What is being asked: Go to the line that contains "manipuláveis através de" and extract it along with every line after it, exactly, through the end of the data below.
* * *
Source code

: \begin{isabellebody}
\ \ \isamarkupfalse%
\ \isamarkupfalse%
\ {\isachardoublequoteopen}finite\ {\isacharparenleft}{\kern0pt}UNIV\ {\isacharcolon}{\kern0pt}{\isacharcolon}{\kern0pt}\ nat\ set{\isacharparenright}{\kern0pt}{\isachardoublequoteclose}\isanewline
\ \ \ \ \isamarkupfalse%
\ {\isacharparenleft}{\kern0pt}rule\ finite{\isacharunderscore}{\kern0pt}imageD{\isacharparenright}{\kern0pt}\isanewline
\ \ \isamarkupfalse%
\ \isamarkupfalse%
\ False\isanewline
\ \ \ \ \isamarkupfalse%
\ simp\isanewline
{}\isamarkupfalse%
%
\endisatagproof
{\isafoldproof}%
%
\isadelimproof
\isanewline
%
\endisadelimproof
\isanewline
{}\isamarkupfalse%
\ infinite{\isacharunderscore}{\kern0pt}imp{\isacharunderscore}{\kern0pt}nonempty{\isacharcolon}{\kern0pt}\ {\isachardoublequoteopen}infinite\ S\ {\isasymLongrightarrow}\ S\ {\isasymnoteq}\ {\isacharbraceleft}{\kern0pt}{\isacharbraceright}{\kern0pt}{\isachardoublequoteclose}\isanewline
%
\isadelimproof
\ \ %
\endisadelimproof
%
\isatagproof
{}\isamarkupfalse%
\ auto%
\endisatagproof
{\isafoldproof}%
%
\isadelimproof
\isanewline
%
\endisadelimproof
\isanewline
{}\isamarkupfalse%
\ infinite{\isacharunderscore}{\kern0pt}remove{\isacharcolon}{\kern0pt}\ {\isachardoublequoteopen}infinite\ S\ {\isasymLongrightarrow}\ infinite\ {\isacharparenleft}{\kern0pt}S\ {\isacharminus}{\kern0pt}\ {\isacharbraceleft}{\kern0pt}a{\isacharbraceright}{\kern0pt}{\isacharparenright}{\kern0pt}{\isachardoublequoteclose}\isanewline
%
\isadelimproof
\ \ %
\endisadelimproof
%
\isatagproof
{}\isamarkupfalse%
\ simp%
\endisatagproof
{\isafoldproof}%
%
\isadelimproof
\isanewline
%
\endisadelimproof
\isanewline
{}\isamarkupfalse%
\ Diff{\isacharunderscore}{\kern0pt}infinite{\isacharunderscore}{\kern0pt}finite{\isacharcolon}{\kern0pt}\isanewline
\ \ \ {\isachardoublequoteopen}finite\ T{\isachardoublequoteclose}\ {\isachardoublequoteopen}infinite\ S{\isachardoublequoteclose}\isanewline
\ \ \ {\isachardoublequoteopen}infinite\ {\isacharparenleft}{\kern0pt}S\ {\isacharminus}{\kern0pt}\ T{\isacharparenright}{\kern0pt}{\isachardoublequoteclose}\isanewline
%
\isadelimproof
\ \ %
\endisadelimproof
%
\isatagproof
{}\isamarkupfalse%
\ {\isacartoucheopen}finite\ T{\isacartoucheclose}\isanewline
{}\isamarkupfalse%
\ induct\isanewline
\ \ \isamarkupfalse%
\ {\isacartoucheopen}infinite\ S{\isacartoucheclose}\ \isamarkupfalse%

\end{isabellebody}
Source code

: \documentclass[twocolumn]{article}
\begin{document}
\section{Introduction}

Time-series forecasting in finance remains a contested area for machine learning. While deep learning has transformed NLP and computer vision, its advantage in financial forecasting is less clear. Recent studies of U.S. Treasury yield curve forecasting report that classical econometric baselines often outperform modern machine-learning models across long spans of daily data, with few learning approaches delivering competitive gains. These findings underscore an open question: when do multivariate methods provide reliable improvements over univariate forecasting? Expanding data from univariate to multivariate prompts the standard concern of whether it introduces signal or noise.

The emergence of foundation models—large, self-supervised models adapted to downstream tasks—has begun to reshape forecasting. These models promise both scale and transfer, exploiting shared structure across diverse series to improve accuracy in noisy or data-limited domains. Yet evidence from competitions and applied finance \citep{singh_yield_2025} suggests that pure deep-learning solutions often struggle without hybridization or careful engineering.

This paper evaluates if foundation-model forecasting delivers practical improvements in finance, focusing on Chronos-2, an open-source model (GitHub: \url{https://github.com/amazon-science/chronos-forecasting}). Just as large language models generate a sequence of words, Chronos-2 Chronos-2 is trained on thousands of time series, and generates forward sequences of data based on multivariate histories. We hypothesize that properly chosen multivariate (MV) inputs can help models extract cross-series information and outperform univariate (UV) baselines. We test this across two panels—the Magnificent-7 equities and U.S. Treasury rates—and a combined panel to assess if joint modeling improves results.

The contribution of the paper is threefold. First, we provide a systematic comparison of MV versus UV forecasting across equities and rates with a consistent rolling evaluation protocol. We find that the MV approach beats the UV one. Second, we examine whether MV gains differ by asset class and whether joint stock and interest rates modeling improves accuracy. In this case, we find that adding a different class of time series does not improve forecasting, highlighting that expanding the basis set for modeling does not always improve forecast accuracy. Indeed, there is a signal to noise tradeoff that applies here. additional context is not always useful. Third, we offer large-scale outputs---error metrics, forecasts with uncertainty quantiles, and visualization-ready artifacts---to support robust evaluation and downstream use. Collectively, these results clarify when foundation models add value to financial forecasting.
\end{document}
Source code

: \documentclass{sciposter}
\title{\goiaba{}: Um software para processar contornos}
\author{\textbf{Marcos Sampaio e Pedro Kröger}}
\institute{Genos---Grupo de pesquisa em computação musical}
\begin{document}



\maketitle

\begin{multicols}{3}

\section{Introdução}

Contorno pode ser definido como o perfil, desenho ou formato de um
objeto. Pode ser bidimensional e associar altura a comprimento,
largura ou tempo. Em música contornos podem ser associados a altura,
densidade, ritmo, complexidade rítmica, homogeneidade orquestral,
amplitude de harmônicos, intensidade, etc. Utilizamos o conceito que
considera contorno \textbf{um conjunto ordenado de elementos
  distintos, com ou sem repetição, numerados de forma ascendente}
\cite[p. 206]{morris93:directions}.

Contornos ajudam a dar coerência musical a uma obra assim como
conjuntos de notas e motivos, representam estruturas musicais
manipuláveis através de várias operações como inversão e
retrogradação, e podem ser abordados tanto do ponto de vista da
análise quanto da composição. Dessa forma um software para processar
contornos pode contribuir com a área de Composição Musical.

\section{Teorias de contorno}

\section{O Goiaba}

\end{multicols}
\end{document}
* * *
Response for this exercise:
manipuláveis através de várias operações como inversão e
retrogradação, e podem ser abordados tanto do ponto de vista da
análise quanto da composição. Dessa forma um software para processar
contornos pode contribuir com a área de Composição Musical.

\section{Teorias de contorno}

\section{O Goiaba}

\end{multicols}
\end{document}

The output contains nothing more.